Passing the elementary school, Mike explained why he just ran the non-functional stop-and-go signal.

“That stoplight has been there for 35 years and I’ve never seen it working,” he said. “City policy says they have to have a stoplight, but it doesn’t say it has to work.”

Mike took us past the football field at the extreme north end of town, built for around a $1 million. It hosts four home games a year. Mike isn’t much of a patron. “The bleachers are cold metal,” he said. “When it’s zero degrees you can get a really bad case of polaroids.”

After Mike dropped us off, we headed to the town’s largest grocery store, The Alaska Commercial Company. We couldn’t afford many of the items, so we window shopped the $10 milk, $17 half gallon of orange juice, and $16 bag of apples and oranges.

For lunch, the consensus was Sam & Lees, run by a South Korean-American couple, neither of whom was named Sam or Lee. We ordered something truly singular — Mongolian beef pizza.

After chatting with us, the proprietor delivered a plate of sliced watermelon for dessert — a rare delicacy that can cost as much as $37 for half a melon.

At the impressive Inupiat Heritage Cultural Center, we toured the attractive displays, including the whaling exhibit. The Bowhead is central to Inupiaq tradition.

The spring whale hunt is enduring practice, and the harvested whales still supply people here with food and materials.

The annual hunting limit is 25 whales, which are hunted by small boats off the coastal ice. Inupiaq men still follow many of the “old” ways. They wait silently at seaside, watching for the telltale bubbles of passing whales. They still use harpoons. No red is allowed. It scares the willing whales away.

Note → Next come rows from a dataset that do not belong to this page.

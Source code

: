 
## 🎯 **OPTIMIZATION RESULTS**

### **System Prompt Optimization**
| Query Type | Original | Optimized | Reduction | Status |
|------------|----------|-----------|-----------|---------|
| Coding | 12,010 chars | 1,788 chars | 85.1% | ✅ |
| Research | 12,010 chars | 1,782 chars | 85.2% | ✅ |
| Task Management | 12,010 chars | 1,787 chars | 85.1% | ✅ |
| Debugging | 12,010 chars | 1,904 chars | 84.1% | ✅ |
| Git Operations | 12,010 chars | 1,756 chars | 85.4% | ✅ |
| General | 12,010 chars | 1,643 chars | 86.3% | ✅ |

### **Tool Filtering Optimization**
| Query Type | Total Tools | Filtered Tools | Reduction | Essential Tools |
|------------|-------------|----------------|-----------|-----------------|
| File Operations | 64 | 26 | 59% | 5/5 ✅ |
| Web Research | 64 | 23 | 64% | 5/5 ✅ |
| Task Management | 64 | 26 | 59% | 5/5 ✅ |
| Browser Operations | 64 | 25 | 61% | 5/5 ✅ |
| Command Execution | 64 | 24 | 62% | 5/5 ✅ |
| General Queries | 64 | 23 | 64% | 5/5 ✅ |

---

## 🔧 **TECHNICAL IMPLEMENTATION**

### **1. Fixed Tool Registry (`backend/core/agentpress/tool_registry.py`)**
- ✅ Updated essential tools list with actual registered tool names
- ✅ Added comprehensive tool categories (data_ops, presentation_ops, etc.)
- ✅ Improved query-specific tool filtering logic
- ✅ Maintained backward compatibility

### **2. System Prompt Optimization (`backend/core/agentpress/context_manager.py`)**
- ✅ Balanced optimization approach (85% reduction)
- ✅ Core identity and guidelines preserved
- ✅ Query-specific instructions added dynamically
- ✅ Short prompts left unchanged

The butchering of harpooned whales is a community event. Whale blubber, called maktaq, is chewy and fishy and life-sustaining. Once carved, it’s divvied up between all residents. Sharing is a fundamental element of Inupiaq culture. No one goes without.

Historically, whale meat is stored for the year in ice cellars — deep subterranean rooms carved out of the ice-hard permafrost — but climate change is melting the permafrost, and many ice cellars have been flooded out.

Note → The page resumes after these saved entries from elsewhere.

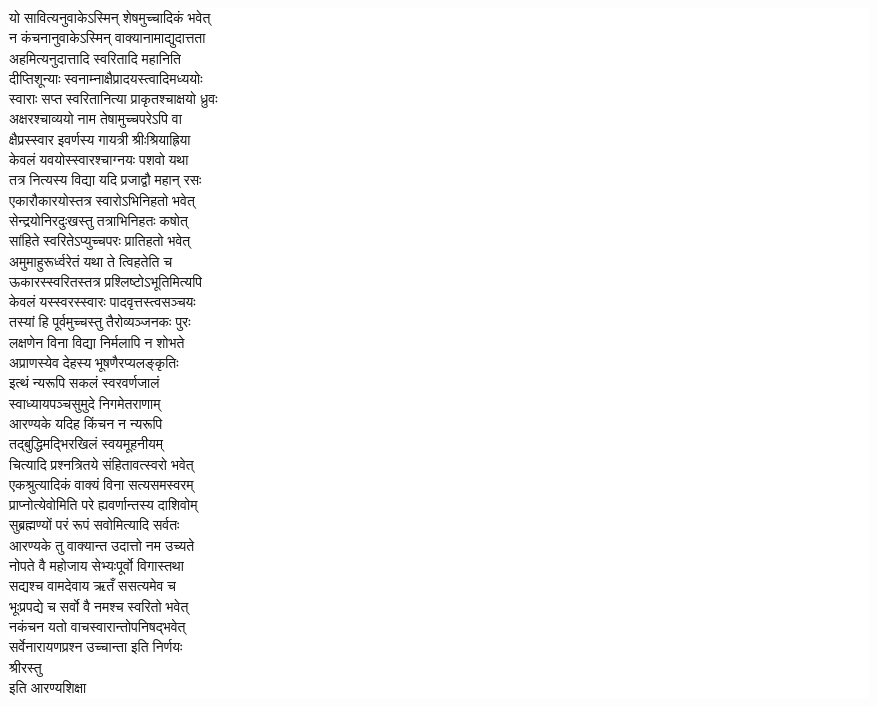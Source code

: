 यो सावित्यनुवाकेऽस्मिन् शेषमुच्चादिकं भवेत्  
न कंचनानुवाकेऽस्मिन् वाक्यानामाद्युदात्तता  
अहमित्यनुदात्तादि स्वरितादि महानिति  
दीप्तिशून्याः स्वनाम्नाक्षैप्रादयस्त्वादिमध्ययोः  
स्वाराः सप्त स्वरितानित्या प्राकृतश्चाक्षयो ध्रुवः  
अक्षरश्चाव्ययो नाम तेषामुच्चपरेऽपि वा  
क्षैप्रस्स्वार इवर्णस्य गायत्री श्रीःश्रियाह्रिया  
केवलं यवयोस्स्वारश्चाग्नयः पशवो यथा  
तत्र नित्यस्य विद्या यदि प्रजाद्वौ महान् रसः  
एकारौकारयोस्तत्र स्वारोऽभिनिहतो भवेत्  
सेन्द्रयोनिरदुःखस्तु तत्राभिनिहतः कषोत्  
सांहिते स्वरितेऽप्युच्चपरः प्रातिहतो भवेत्  
अमुमाहुरूर्ध्वरेतं यथा ते त्विहतेति च  
ऊकारस्स्वरितस्तत्र प्रश्लिष्टोऽभूतिमित्यपि  
केवलं यस्स्वरस्स्वारः पादवृत्तस्त्वसञ्चयः  
तस्यां हि पूर्वमुच्चस्तु तैरोव्यञ्जनकः पुरः  
लक्षणेन विना विद्या निर्मलापि न शोभते  
अप्राणस्येव देहस्य भूषणैरप्यलङ्कृतिः  
इत्थं न्यरूपि सकलं स्वरवर्णजालं  
स्वाध्यायपञ्चसुमुदे निगमेतराणाम्  
आरण्यके यदिह किंचन न न्यरूपि  
तद्बुद्धिमद्भिरखिलं स्वयमूहनीयम्  
चित्यादि प्रश्नत्रितये संहितावत्स्वरो भवेत्  
एकश्रुत्यादिकं वाक्यं विना सत्यसमस्वरम्  
प्राप्नोत्येवोमिति परे ह्यवर्णान्तस्य दाशिवोम्  
सुब्रह्मण्यों परं रूपं सवोमित्यादि सर्वतः  
आरण्यके तु वाक्यान्त उदात्तो नम उच्यते  
नोपते वै महोजाय सेभ्यःपूर्वो विगास्तथा  
सद्यश्च वामदेवाय ऋतँ ससत्यमेव च  
भूःप्रपद्ये च सर्वो वै नमश्च स्वरितो भवेत्  
नकंचन यतो वाचस्वारान्तोपनिषद्भवेत्  
सर्वेनारायणप्रश्न उच्चान्ता इति निर्णयः  
श्रीरस्तु  
              इति आरण्यशिक्षा
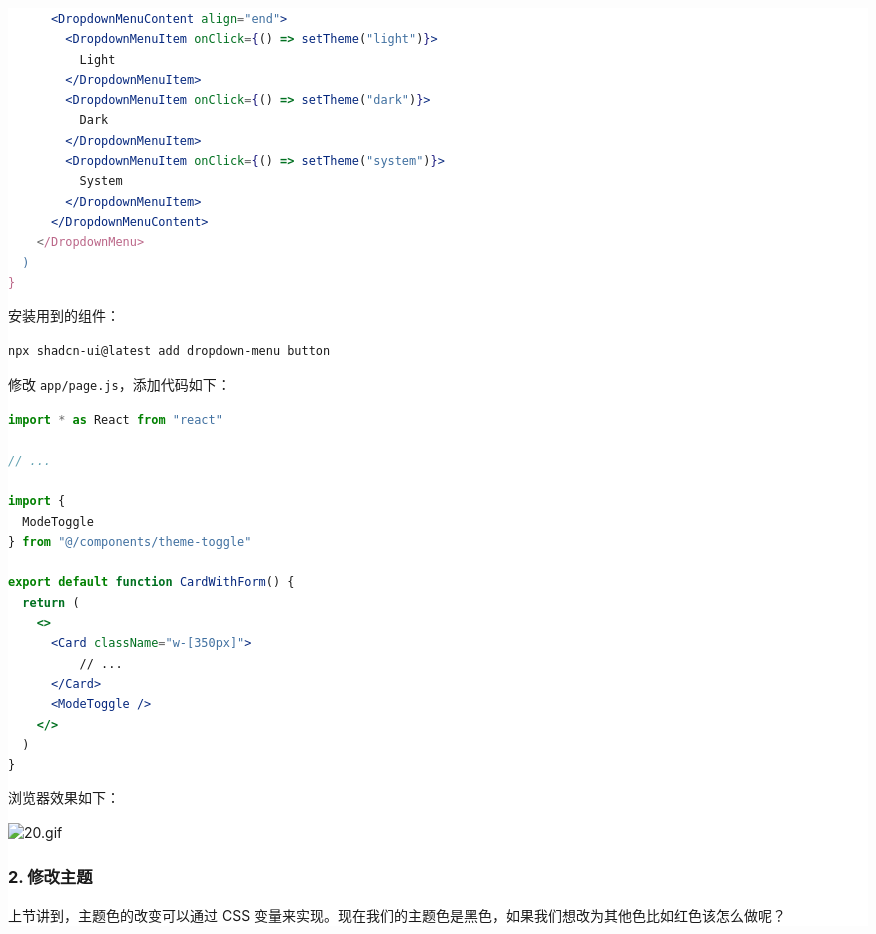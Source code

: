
 ```jsx
      <DropdownMenuContent align="end">
        <DropdownMenuItem onClick={() => setTheme("light")}>
          Light
        </DropdownMenuItem>
        <DropdownMenuItem onClick={() => setTheme("dark")}>
          Dark
        </DropdownMenuItem>
        <DropdownMenuItem onClick={() => setTheme("system")}>
          System
        </DropdownMenuItem>
      </DropdownMenuContent>
    </DropdownMenu>
  )
}
```

安装用到的组件：

```bash
npx shadcn-ui@latest add dropdown-menu button
```

修改 `app/page.js`，添加代码如下：

```jsx
import * as React from "react"

// ...

import {
  ModeToggle
} from "@/components/theme-toggle"

export default function CardWithForm() {
  return (
    <>
      <Card className="w-[350px]">
          // ...
      </Card>
      <ModeToggle />
    </>
  )
}

```

浏览器效果如下：

![20.gif](https://p3-juejin.byteimg.com/tos-cn-i-k3u1fbpfcp/7e4d071bd36d4dd9bfc37d6b5efe86e9~tplv-k3u1fbpfcp-jj-mark:0:0:0:0:q75.image#?w=911\&h=678\&s=143475\&e=gif\&f=62\&b=fefefe)

### 2. 修改主题

上节讲到，主题色的改变可以通过 CSS 变量来实现。现在我们的主题色是黑色，如果我们想改为其他色比如红色该怎么做呢？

Inupiaq people rule the roost in Utqiagvik: local government, businesses, the community college. The North Slope Borough (county) is culturally and physically dominated by these enduring people.

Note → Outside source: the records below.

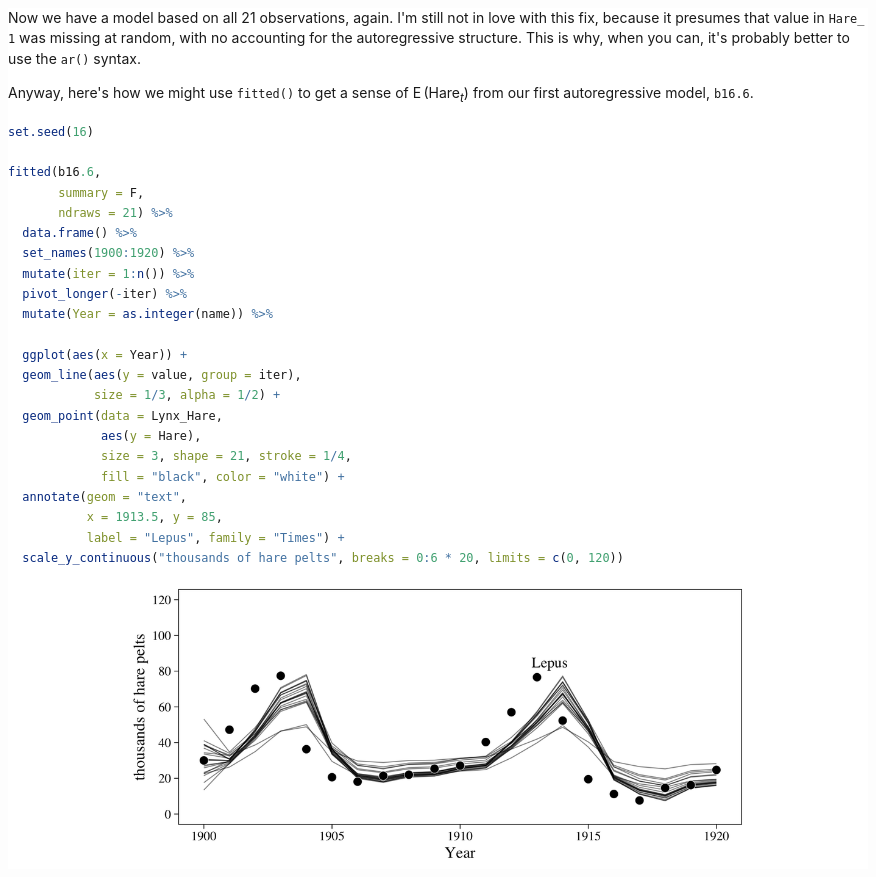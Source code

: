 Now we have a model based on all 21 observations, again. I'm still not in love with this fix, because it presumes that value in `Hare_1` was missing at random, with no accounting for the autoregressive structure. This is why, when you can, it's probably better to use the `ar()` syntax.

Anyway, here's how we might use `fitted()` to get a sense of $\operatorname{E}(\text{Hare}_t)$ from our first autoregressive model, `b16.6`.


```r
set.seed(16)

fitted(b16.6,
       summary = F,
       ndraws = 21) %>% 
  data.frame() %>% 
  set_names(1900:1920) %>% 
  mutate(iter = 1:n()) %>% 
  pivot_longer(-iter) %>% 
  mutate(Year = as.integer(name)) %>% 
  
  ggplot(aes(x = Year)) +
  geom_line(aes(y = value, group = iter),
            size = 1/3, alpha = 1/2) +
  geom_point(data = Lynx_Hare,
             aes(y = Hare),
             size = 3, shape = 21, stroke = 1/4, 
             fill = "black", color = "white") +
  annotate(geom = "text",
           x = 1913.5, y = 85,
           label = "Lepus", family = "Times") +
  scale_y_continuous("thousands of hare pelts", breaks = 0:6 * 20, limits = c(0, 120))
```

<img src="16_files/figure-html/unnamed-chunk-62-1.png" width="624" style="display: block; margin: auto;" />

We’d missed Nalukataq, the annual whale hunt celebration, by just two days, but the town was celebrating the July 4 holiday with games and food. In a swampy field in front of the food stands, foot races for cash prizes were held for every age group — right down to the one-year-olds.

At the food booths the selections were as diverse as the faces of the participants — Tongan, Filipina, Korean, and Native. We opted for Pineapple chicken, Filipino pork sinigang, and caribou-on-a-stick.

The race host had to interrupt the games to remind the children via microphone not to spray Silly String into each other’s faces.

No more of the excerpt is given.